GitLab Pipeline Status Coverage Status

Simple AWS CLI authenticator using AWS IAM Identity Center (AWS SSO) with credential_process.

This tool helps you:

  • Authenticate via the web device authorization flow.
  • Interactively choose an AWS account and role (suggests last used).
  • Automatically configure an AWS CLI profile in ~/.aws/config that uses credential_process for on-demand credentials.
  • Print a convenient export AWS_PROFILE=... line after login.
  • Refresh authentication with a single command, without re-selecting account/role.

Tested on Python 3.10+ (target 3.14).

Features

  • Browser-based login to AWS IAM Identity Center (formerly AWS SSO).
  • Multi-account and multi-role selection with last-used defaults.
  • Automatic AWS CLI profile setup using credential_process (no writing secrets to ~/.aws/credentials).
  • Token caching to avoid repeated logins; credential_process tries to refresh using a cached refresh token.
  • Quick one-command refresh.

Installation

macOS (Homebrew Tap)

  • Ensure Homebrew is installed.
  • Tap from EPAM GitLab (Homebrew defaults to GitHub if you omit the URL):
# If you previously tried the default GitHub tap, untap it first
brew untap Kamil_Filipek/tap || true

# Public access (if the tap is public)
brew tap --force-auto-update Kamil_Filipek/tap https://git.epam.com/Kamil_Filipek/homebrew-tap.git

# Private via HTTPS with token (requires read_repository scope)
brew tap --force-auto-update Kamil_Filipek/tap "https://oauth2:<YOUR_GITLAB_TOKEN>@git.epam.com/Kamil_Filipek/homebrew-tap.git"

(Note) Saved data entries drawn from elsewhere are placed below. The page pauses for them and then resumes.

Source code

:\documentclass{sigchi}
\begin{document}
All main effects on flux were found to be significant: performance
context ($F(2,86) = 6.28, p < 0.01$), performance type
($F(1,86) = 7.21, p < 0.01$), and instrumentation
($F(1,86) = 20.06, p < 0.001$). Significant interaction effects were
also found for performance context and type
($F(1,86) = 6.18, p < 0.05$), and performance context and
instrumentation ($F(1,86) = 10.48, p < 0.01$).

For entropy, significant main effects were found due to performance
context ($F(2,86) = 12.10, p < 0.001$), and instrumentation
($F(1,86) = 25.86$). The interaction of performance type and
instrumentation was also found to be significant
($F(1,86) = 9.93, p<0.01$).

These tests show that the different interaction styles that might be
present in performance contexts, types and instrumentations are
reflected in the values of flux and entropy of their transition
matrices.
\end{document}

# Private via SSH (requires your SSH key to have GitLab access)
brew tap --force-auto-update Kamil_Filipek/tap git@git.epam.com:Kamil_Filipek/homebrew-tap.git
  • Install the formula:
brew install aws-authenticator

Homebrew installs a wrapper under /opt/homebrew/bin (Apple Silicon) or /usr/local/bin (Intel).

All platforms (pipx from PyPI)

  • Install pipx and ensure PATH:
    • macOS: brew install pipx && pipx ensurepath
    • Linux: python3 -m pip install --user pipx && pipx ensurepath
    • Windows (PowerShell): python -m pip install --user pipx; ensure %USERPROFILE%\.local\bin on PATH
  • Install the tool from PyPI (package name is different; the installed command remains aws-authenticator):
pipx install aws-authenticator-cli
  • Upgrade:
pipx upgrade aws-authenticator-cli
  • Uninstall:
pipx uninstall aws-authenticator-cli

Optional: install from TestPyPI (pre-release validation)

You can validate pre-releases uploaded to TestPyPI by setting PUBLISH_TO_TESTPYPI=1 on a tag pipeline. To install from TestPyPI:

pipx install -i https://test.pypi.org/simple aws-authenticator-cli

If a dependency is only on PyPI, you can add --pip-args "--extra-index-url https://pypi.org/simple" to the pipx command.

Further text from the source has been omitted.